Mijn doel is om vanaf een bankje met eigen ogen de magie van ‘een stapel zwerfkeien’ te ondergaan. Aangewakkerde nieuwsgierigheid naar aanleiding van het bericht in de krant over een kunstenaar die een zwerfkei “met heimwee” terug ging brengen naar Finland, zullen we maar zeggen.
Met enig schaamrood op de kaken moet ik bekennen dat ik deze hunebedden nooit eerder bezocht heb, terwijl ik toch al bijna 30 jaar in Sleen woon. Dit alles bedenk ik me terwijl ik mijn fiets neer zet bij het eerste hunebed, de D51, aan de linkerkant van de weg. Het blijkt de kleinste van de twee.

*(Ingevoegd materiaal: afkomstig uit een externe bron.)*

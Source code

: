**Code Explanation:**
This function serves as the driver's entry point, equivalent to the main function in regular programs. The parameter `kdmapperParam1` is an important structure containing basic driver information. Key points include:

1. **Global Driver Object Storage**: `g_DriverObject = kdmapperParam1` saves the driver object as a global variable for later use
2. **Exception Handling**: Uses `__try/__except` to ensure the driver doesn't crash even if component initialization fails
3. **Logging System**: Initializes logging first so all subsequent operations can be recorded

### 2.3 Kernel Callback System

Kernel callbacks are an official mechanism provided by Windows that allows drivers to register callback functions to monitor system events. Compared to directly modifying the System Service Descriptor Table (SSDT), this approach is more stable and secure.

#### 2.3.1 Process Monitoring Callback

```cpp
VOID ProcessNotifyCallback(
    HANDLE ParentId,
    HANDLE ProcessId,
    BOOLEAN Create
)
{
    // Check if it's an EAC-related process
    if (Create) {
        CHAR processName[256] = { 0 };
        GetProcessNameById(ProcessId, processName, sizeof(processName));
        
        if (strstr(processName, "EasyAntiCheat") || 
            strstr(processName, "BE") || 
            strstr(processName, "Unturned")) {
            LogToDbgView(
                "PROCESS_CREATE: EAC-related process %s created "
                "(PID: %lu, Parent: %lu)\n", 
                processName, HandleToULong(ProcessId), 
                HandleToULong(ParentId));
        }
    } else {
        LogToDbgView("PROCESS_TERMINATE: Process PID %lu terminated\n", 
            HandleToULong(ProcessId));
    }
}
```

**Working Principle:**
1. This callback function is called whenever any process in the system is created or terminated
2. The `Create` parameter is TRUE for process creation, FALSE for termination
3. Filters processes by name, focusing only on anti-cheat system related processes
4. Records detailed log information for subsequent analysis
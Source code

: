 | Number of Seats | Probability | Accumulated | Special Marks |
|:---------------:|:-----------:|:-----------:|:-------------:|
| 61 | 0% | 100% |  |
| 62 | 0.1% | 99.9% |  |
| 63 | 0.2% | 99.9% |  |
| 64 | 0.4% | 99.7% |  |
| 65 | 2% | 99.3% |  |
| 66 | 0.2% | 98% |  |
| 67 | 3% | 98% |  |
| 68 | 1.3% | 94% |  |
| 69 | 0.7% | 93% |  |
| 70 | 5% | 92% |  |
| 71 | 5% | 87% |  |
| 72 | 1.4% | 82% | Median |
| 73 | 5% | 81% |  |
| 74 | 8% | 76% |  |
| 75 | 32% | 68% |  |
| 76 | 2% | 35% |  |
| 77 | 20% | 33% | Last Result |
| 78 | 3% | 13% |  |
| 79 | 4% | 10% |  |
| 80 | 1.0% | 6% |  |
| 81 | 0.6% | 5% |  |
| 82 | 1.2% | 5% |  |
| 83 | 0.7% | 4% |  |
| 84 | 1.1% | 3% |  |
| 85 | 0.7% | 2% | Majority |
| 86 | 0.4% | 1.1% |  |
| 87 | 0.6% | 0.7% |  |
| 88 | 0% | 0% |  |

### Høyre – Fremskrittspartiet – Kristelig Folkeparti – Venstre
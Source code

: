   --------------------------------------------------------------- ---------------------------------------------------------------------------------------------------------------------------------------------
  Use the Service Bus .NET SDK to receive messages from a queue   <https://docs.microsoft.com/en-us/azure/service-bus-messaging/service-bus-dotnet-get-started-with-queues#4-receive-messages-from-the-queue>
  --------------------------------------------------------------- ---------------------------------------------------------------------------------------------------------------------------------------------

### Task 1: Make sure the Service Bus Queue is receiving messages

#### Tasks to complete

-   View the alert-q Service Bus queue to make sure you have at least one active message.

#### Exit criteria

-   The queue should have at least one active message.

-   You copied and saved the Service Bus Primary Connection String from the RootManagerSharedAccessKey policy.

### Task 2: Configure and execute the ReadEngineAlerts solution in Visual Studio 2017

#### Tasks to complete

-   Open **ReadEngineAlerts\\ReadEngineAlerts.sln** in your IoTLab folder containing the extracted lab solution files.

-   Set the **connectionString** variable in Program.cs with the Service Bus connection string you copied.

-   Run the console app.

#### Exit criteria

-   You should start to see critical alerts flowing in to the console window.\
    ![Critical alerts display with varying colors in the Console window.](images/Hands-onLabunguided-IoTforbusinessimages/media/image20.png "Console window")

Er zijn veel stenen van dit hunebed verdwenen, vermeldt het bordje langs de weg, in tegenstelling tot de andere helft van ‘het hunebeddenpaar’, de D50.
En inderdaad, het hunebed dat ik even later aan de rechterkant van de weg tussen de bomen ontwaar, is een stuk groter en completer met een prachtige krans van stenen er omheen.

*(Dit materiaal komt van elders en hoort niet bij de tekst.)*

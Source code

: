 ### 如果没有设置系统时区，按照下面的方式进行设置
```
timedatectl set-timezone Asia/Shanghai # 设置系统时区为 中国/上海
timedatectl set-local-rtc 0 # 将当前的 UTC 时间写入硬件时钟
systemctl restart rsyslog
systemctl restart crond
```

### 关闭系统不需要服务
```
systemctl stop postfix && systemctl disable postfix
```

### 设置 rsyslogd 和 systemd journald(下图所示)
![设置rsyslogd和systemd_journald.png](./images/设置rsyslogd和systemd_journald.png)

Terwijl ik plaats neem op de picknickbank om te bedenken hoe ik dit toch wel mysterieuze monument, dat zo’n 5000 jaar geleden gebouwd moet zijn, zal vastleggen op de foto krijg ik gezelschap van een dame die ook van plan is een mooi plaatje te maken met haar camera. Ze verblijft tijdelijk in Gees en maakt een rondgang langs meerdere hunebedden in de omgeving, We raken aan de praat en fantaseren over hoe de hunebedbouwers zo’n enorme klus moeten hebben geklaard zonder hijskranen en bulldozers. Even later komt er een Engels sprekend gezelschap voorbij, die al gebarend met elkaar bediscussiëren waar de ingang van het grafmonument moet zijn geweest.

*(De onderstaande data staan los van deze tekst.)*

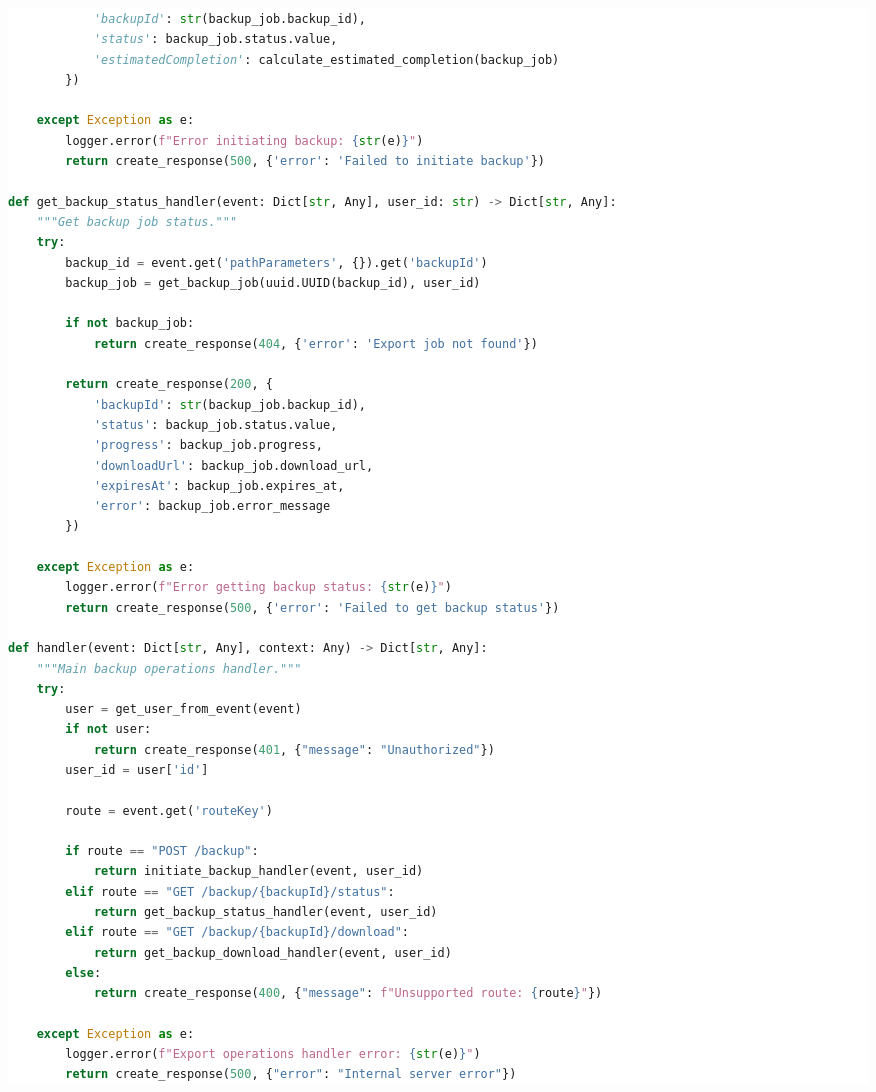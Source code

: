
 ```python
            'backupId': str(backup_job.backup_id),
            'status': backup_job.status.value,
            'estimatedCompletion': calculate_estimated_completion(backup_job)
        })
        
    except Exception as e:
        logger.error(f"Error initiating backup: {str(e)}")
        return create_response(500, {'error': 'Failed to initiate backup'})

def get_backup_status_handler(event: Dict[str, Any], user_id: str) -> Dict[str, Any]:
    """Get backup job status."""
    try:
        backup_id = event.get('pathParameters', {}).get('backupId')
        backup_job = get_backup_job(uuid.UUID(backup_id), user_id)
        
        if not backup_job:
            return create_response(404, {'error': 'Export job not found'})
            
        return create_response(200, {
            'backupId': str(backup_job.backup_id),
            'status': backup_job.status.value,
            'progress': backup_job.progress,
            'downloadUrl': backup_job.download_url,
            'expiresAt': backup_job.expires_at,
            'error': backup_job.error_message
        })
        
    except Exception as e:
        logger.error(f"Error getting backup status: {str(e)}")
        return create_response(500, {'error': 'Failed to get backup status'})

def handler(event: Dict[str, Any], context: Any) -> Dict[str, Any]:
    """Main backup operations handler."""
    try:
        user = get_user_from_event(event)
        if not user:
            return create_response(401, {"message": "Unauthorized"})
        user_id = user['id']
        
        route = event.get('routeKey')
        
        if route == "POST /backup":
            return initiate_backup_handler(event, user_id)
        elif route == "GET /backup/{backupId}/status":
            return get_backup_status_handler(event, user_id)
        elif route == "GET /backup/{backupId}/download":
            return get_backup_download_handler(event, user_id)
        else:
            return create_response(400, {"message": f"Unsupported route: {route}"})
            
    except Exception as e:
        logger.error(f"Export operations handler error: {str(e)}")
        return create_response(500, {"error": "Internal server error"})
```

En ja, zonder nu te willen beweren dat stenen een ziel hebben met heimwee, er gaat toch iets magisch uit van de manier waarop de stapel zwerfkeien een geheel vormen. Ik neem me voor om thuis internet te raadplegen om meer te weten te komen over de historie van deze hunebedden.
Op de terugweg zie ik een auto bij het kleinere hunebed staan. Een gezin met twee kinderen staat dit hunebed te bekijken en vraagt zich af waar het hunebed D50 is. Het staat eigenlijk niet duidelijk aangegeven en is ook niet zichtbaar vanaf deze kant van de weg. Dankbaar dat ik ze attendeer op de juiste plek gaat de familie enthousiast op pad. Zo is het drukker dan ik had gedacht op deze zaterdagmiddag en ben ik zeker niet de enige met belangstelling voor een stapel geordende zwerfkeien.
Thuisgekomen lees ik op www.hunebedden.nl dat een befaamde archeoloog, dr. A.E. van Giffen, het hunebed in 1918 in gehavende staat aantrof maar dat de oorspronkelijke toestand wel herkenbaar was. De zeven dekstenen waren in de kelder gegleden maar de sluit- en zijstenen waren nog zichtbaar, en de oorspronkelijke lengte (17m) en breedte (4,4m) waren nog vast te stellen. Later, in 1965, vond Van Giffen de ontbrekende 13 van in totaal 24 kransstenen onder de grond en richtte ze weer op.
(bron: Atlas bij “De Hunebedden in Nederland” dr. A.E. van Giffen, 1925)
De linker eik op de archieffoto heeft het tot 1998 volgehouden. In dat jaar is er weer een restauratie geweest waarbij de boom die ziek was, gekapt is.
Een paar dagen nadat ik mijn eerste bezoek bracht aan het hunebed ben ik op een avond nog even teruggekeerd om deze foto te maken van de D50 bij zonsondergang. Magisch toch!